NGS-based RNA-seq Market Size 2024-2028

The NGS-based RNA-seq market is estimated to grow by USD 6.66 billion at a CAGR of 20.52% between 2023 and 2028. The market is poised for significant growth, driven by key factors reshaping the landscape of genetic analysis. With the adoption of next-generation sequencing (NGS) techniques, bolstered by their unparalleled precision and throughput, the market is witnessing a transformative shift. The market is expanding rapidly with advances in genomics and the growing adoption of RNA sequencing projects across research applications and clinical diagnostics. Technological advancements in sequencing platforms are enabling researchers to explore RNA dynamics with unprecedented depth and accuracy. Moreover, the market is thriving due to the diverse range of NGS-based RNA-seq products, catering to varied research needs across multiple domains.

What will the Size of the Market be During the Forecast Period?

To learn more about this report, Download Report Sample

Market Dynamics and Customer Landscape

Technologies like Illumina's platforms offer significant advantages in genomic projects, enabling precise pricing analysis and patent analysis to optimize buying behaviour. RNA-seq provides deeper insights into cancer cases through NGS in cancer research, offering 10X coverage for comprehensive human genome sequencing and targeted studies on specific organisms. The cost of genomic sequencing continues to decrease, enhancing affordability and accessibility for standardizing tests and improving data quality in genomic studies. Conference and webinars disseminate webinar materials on conventional technologies versus NGS, highlighting the advantages of RNA and driving continuous innovation in genomic research methodologies.

Key Market Driver

The increased adoption of next-generation sequencing methods is the key factor driving the global market. Rapid developments in next-generation sequencing techniques and the creation of a human genome database have allowed Companies to offer rapid diagnostic services and the capability to diagnose mutations and disorders in human gene sequences by using the complete human genome to study its structure, function, and organization.

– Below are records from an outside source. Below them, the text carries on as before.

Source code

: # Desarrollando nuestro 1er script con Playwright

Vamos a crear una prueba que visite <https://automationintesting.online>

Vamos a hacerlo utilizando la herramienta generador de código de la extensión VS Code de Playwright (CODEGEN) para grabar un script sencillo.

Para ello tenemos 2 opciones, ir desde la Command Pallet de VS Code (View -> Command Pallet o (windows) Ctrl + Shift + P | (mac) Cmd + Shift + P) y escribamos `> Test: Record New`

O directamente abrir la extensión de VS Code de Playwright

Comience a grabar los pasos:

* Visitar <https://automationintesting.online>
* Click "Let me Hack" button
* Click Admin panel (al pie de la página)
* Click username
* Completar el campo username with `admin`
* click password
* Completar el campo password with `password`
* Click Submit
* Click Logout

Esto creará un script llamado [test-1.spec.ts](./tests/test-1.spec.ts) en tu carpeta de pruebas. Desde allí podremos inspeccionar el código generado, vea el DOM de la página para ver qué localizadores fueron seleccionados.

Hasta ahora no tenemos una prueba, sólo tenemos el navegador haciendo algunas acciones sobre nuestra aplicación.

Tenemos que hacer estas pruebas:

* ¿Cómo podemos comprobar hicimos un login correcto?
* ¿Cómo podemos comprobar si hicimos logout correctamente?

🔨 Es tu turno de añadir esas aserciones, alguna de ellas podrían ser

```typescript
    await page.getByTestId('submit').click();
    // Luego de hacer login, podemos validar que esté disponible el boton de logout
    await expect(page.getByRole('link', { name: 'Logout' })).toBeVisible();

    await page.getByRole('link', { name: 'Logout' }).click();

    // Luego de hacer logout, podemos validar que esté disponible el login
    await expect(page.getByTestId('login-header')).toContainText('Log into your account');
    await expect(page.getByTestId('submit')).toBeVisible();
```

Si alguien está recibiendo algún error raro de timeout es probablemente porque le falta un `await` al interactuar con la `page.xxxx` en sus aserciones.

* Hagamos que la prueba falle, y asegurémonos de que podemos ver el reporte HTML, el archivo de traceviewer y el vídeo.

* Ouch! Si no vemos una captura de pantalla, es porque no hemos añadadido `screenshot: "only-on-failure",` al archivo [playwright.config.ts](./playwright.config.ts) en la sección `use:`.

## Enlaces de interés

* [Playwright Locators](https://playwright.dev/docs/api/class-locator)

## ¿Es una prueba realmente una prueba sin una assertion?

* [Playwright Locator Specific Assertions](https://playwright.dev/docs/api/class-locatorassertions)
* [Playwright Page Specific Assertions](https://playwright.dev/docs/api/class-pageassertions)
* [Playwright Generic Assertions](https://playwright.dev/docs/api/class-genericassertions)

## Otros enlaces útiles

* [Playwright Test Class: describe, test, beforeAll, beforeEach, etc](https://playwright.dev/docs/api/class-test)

Moreover, it offers a significant reduction of cost in the performance of sequential studies and bears higher variant detection power and sensitivity by enabling the sequencing of millions of DNA fragments per run simultaneously, compared with conventional Sanger sequencing technology. The techniques provide high processing speed and throughput that can generate a vast number of sequences with many applications in research, as well as in the diagnostic field. Researchers are thoroughly studying and developing further prospectus, which is expected to improve the performance of these techniques as a reliable solution and augment the growth of the global market during the forecast period.

Significant Market Trends

The advances in next-generation sequencing techniques are major market trends. The advent of these techniques and the significant contribution of HGP have provided companies and researchers with a critical resource on the function, structure, and organization of a complete set of human genomes. Technological innovation in the field of genomics has significantly reduced the cost of sequencing, making next-generation sequencing available to many smaller laboratories. This has further boosted the growth of genomic research.

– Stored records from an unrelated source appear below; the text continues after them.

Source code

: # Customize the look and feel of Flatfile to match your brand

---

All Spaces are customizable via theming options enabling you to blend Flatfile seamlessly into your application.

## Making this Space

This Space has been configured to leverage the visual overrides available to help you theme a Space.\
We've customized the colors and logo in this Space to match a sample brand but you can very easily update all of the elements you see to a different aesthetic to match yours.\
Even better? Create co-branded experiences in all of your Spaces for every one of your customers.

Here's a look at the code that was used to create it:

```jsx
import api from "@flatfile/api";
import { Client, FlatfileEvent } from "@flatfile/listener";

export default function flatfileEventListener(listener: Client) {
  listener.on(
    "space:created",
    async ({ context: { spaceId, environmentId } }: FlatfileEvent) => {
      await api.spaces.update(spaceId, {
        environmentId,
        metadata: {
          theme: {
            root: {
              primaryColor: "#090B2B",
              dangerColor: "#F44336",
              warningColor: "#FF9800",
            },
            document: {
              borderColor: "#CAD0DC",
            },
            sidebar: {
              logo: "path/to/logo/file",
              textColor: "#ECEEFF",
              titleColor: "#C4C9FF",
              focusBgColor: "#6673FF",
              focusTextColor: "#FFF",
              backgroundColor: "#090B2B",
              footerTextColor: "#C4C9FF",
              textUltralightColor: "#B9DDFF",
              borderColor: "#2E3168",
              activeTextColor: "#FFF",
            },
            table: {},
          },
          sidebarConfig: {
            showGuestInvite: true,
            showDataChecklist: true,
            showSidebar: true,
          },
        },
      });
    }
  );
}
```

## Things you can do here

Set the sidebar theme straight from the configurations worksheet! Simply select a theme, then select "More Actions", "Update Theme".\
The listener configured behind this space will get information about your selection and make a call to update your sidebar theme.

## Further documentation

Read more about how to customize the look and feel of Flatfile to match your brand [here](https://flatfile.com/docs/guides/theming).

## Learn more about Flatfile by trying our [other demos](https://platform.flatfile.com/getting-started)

The rising number of research activities and discoveries in genetic testing for determining genetic variants has enabled companies, such as Bio-Rad Laboratories and Eurofins, to offer a wide variety of prediction tests for blood sugar regulation, cancer, vision loss, and autoimmune disorders. The development of advanced technologies has helped to reduce the cost of testing as well as the turnaround time. Furthermore, the development of portable technologies by companies such as Oxford Nanopore Technologies, hybridization of available technologies such as SMRT sequencing and reversible semiconductor sequencing, and technological advances in bioinformatics software are expected to augment the growth of the global market during the forecast period.

Major Market Challenge

The lack of clinical validation on direct-to-consumer genetic tests is a major challenge to the global market. The clinical validity of direct-to-consumer genetic tests has been consistently questioned due to the presence of limited scientific evidence. This negatively impacts the commercialization of pre-disposition tests. Moreover, disease risk prediction provided by these tests does not include the overall context for risk assessment as it excludes the environmental and lifestyle factors, which play a critical role in increasing the risk of getting a disease.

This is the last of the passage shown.